====== Listed entries ======
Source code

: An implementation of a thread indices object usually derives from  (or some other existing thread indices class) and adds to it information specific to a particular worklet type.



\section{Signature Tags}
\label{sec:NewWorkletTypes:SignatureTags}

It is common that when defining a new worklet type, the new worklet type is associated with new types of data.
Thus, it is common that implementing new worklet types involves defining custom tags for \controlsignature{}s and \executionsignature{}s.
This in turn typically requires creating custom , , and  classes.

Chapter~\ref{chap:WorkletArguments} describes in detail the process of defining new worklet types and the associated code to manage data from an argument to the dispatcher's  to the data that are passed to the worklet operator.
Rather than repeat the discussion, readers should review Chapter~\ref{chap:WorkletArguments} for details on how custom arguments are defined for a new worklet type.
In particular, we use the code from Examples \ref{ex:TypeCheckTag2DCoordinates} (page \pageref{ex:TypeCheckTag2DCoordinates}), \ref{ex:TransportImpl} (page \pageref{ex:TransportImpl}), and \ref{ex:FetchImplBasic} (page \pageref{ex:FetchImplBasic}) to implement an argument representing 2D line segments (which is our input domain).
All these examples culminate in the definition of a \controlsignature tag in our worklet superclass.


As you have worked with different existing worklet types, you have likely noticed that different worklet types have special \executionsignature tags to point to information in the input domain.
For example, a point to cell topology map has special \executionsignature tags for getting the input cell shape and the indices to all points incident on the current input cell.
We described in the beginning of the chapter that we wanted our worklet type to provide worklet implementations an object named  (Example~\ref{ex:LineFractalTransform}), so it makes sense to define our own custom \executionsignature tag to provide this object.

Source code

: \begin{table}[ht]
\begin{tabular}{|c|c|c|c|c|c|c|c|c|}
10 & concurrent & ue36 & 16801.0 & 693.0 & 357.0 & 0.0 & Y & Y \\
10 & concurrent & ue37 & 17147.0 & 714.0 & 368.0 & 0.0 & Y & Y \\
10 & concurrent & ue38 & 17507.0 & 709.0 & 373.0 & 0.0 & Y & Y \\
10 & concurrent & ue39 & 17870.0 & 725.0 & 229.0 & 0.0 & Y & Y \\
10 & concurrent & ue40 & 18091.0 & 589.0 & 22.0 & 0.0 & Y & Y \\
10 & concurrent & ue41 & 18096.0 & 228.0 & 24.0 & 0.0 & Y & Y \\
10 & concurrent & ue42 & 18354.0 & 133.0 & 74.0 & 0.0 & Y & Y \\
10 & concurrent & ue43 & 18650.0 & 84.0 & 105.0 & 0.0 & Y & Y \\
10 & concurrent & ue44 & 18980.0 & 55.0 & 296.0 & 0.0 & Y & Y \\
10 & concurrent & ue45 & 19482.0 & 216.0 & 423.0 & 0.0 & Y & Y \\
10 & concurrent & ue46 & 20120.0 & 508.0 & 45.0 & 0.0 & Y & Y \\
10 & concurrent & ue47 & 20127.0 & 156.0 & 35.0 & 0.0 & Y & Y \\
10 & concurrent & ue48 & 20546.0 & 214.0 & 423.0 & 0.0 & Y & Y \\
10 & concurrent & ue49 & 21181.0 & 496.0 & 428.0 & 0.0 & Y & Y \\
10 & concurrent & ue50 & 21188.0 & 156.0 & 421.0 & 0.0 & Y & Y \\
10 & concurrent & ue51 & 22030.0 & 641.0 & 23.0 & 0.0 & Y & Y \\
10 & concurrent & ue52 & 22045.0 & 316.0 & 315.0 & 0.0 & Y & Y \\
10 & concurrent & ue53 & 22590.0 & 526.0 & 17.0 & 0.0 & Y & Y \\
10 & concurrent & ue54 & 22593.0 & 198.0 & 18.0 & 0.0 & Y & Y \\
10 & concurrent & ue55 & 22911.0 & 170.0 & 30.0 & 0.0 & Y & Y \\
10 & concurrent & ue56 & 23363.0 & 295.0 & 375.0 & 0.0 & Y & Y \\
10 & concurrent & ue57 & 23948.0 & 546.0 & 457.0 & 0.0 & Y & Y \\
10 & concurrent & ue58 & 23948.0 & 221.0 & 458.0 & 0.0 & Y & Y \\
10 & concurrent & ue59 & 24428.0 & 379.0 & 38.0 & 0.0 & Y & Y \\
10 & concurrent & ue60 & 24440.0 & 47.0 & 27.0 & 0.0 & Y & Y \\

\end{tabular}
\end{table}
======
Problem details -> Nothing but the lines from the one containing "10 & concurrent & ue44" through the last line of the listing should be output, each exactly as written.

Solution to the exercise ->
10 & concurrent & ue44 & 18980.0 & 55.0 & 296.0 & 0.0 & Y & Y \\
10 & concurrent & ue45 & 19482.0 & 216.0 & 423.0 & 0.0 & Y & Y \\
10 & concurrent & ue46 & 20120.0 & 508.0 & 45.0 & 0.0 & Y & Y \\
10 & concurrent & ue47 & 20127.0 & 156.0 & 35.0 & 0.0 & Y & Y \\
10 & concurrent & ue48 & 20546.0 & 214.0 & 423.0 & 0.0 & Y & Y \\
10 & concurrent & ue49 & 21181.0 & 496.0 & 428.0 & 0.0 & Y & Y \\
10 & concurrent & ue50 & 21188.0 & 156.0 & 421.0 & 0.0 & Y & Y \\
10 & concurrent & ue51 & 22030.0 & 641.0 & 23.0 & 0.0 & Y & Y \\
10 & concurrent & ue52 & 22045.0 & 316.0 & 315.0 & 0.0 & Y & Y \\
10 & concurrent & ue53 & 22590.0 & 526.0 & 17.0 & 0.0 & Y & Y \\
10 & concurrent & ue54 & 22593.0 & 198.0 & 18.0 & 0.0 & Y & Y \\
10 & concurrent & ue55 & 22911.0 & 170.0 & 30.0 & 0.0 & Y & Y \\
10 & concurrent & ue56 & 23363.0 & 295.0 & 375.0 & 0.0 & Y & Y \\
10 & concurrent & ue57 & 23948.0 & 546.0 & 457.0 & 0.0 & Y & Y \\
10 & concurrent & ue58 & 23948.0 & 221.0 & 458.0 & 0.0 & Y & Y \\
10 & concurrent & ue59 & 24428.0 & 379.0 & 38.0 & 0.0 & Y & Y \\
10 & concurrent & ue60 & 24440.0 & 47.0 & 27.0 & 0.0 & Y & Y \\

\end{tabular}
\end{table}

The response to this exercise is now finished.